The Independent member made the case for an injection of €50 million for Clare County Council for road improvements, focusing on vital surface dressing and strengthening improvements. 

In correspondence seen by The Champion, the Kilrush man told the Ministers for Transport and Public Expenditure said: Decades of underinvestment in rural roads no longer allows for these finances to be tucked away for a rainy day the investment in rural roads must be made now. I am calling on your departments to make over €50 million available to Clare County Council for road improvement works, with a focus on road surface and strengthening improvements for 2023.”

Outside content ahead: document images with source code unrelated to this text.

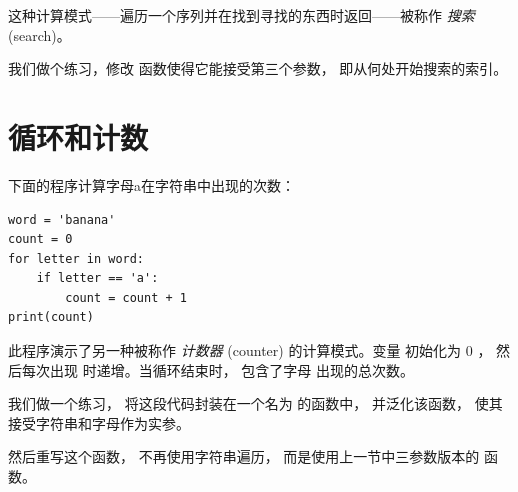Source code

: 这种计算模式——遍历一个序列并在找到寻找的东西时返回——被称作 {\em 搜索} (search)。


我们做个练习，修改  函数使得它能接受第三个参数， 即从何处开始搜索的索引。

\section{循环和计数}
\label{counter}
  
  


下面的程序计算字母a在字符串中出现的次数：

\begin{lstlisting}
word = 'banana'
count = 0
for letter in word:
    if letter == 'a':
        count = count + 1
print(count)
\end{lstlisting}

%

此程序演示了另一种被称作 {\em 计数器} (counter) 的计算模式。变量  初始化为 0 ， 然后每次出现  时递增。当循环结束时， 包含了字母  出现的总次数。


我们做一个练习， 将这段代码封装在一个名为  的函数中， 并泛化该函数， 使其接受字符串和字母作为实参。


然后重写这个函数， 不再使用字符串遍历， 而是使用上一节中三参数版本的  函数。

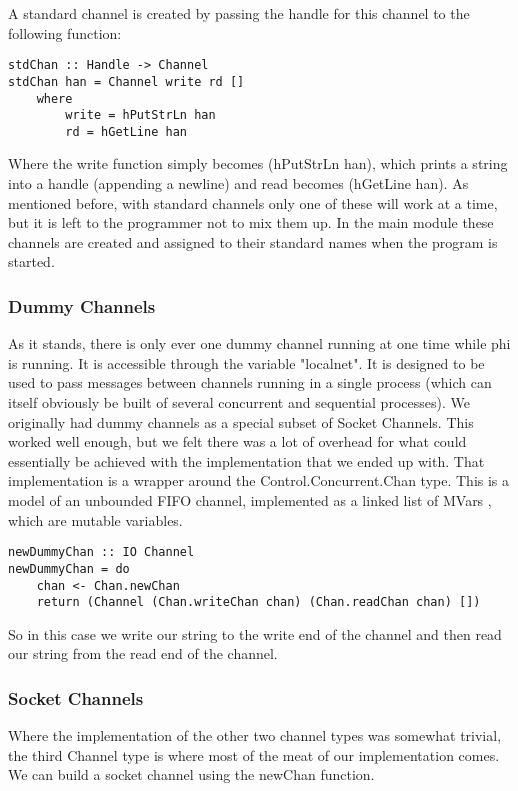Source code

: A standard channel is created by passing the handle for this channel to the following function:

\begin{verbatim}
stdChan :: Handle -> Channel
stdChan han = Channel write rd []
    where
        write = hPutStrLn han
        rd = hGetLine han
\end{verbatim}
Where the write function simply becomes (hPutStrLn han), which prints a string into a handle (appending a newline) and read becomes (hGetLine han). As mentioned before, with standard channels only one of these will work at a time, but it is left to the programmer not to mix them up. In the main module these channels are created and assigned to their standard names when the program is started.

\subsubsection{Dummy Channels}
As it stands, there is only ever one dummy channel running at one time while phi is running. It is accessible through the variable "localnet". It is designed to be used to pass messages between channels running in a single process (which can itself obviously be built of several concurrent and sequential processes). We originally had dummy channels as a special subset of Socket Channels. This worked well enough, but we felt there was a lot of overhead for what could essentially be achieved
with the implementation that we ended up with. That implementation is a wrapper around the Control.Concurrent.Chan \cite{hack:chan} type. This is a model of an unbounded FIFO channel, implemented as a linked list of MVars \cite{hack:mvar}, which are mutable variables. 

\begin{verbatim}
newDummyChan :: IO Channel
newDummyChan = do
    chan <- Chan.newChan
    return (Channel (Chan.writeChan chan) (Chan.readChan chan) [])
\end{verbatim}
So in this case we write our string to the write end of the channel and then read our string from the read end of the channel.
\subsubsection{Socket Channels}
\label{sec:socketChannels}
Where the implementation of the other two channel types was somewhat trivial, the third Channel type is where most of the meat of our implementation comes. We can build a socket channel using the newChan function.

The letter outlined that while the West Clare district has 48% of the county’s roads, the level of funding provided by central government allowed just less than 7% of the network to be resurfaced. While the recommendation is that 10% of roads are resurfaced annually, Councillor Lynch told the ministers that the funding provided will only allowed 4% of West Clare roads to be resurfaced, due to the current cost of materials. 

Councillor Lynch detailed the impact of last year’s severe weather on an already strained road network. “2022 saw heavy rainfall levels, flooding and the latter part of the year saw frosty condition,” he said.

“Despite the frost not been overly severe the sub-zero temperatures had a detrimental effect on our rural roads creating large potholes across the network in every municipal district. The current conditions of our roads are having a tremendous impact on our rural communities making the basic of journeys difficult and dangerous, this in not to mention the additional financial burden incurred due to vehicle damage.”

The West Clare member underlined the difficulties caused to the community by the condition of the roads. “County Clare is a rural county where residents, in the most part, dont have the luxury of public transport as other counties have,” he said.

“[This makes] rural Clare especially highly dependent on private car transport. A well maintained and safe road network is vital to rural living.” Councillor Lynch was also critical of the lack of sufficient investment over many years, saying it had resulted in “a large section of the road network in an inferior standard no longer able to withstand the devastating impact of sever weather”. 

He also highlighted the crucial importance of the roads network to the vibrancy of rural Ireland. “Rural Ireland is vital to a sustainable Ireland, rural Ireland is not insignificant. The Department of Agriculture estimates that the agri-food sector contributes €24 billion to the national economy. The government have to invest in rural Ireland to maintain the agri-food sector and its communities. That investment must start will providing a safe road network for all Ireland.”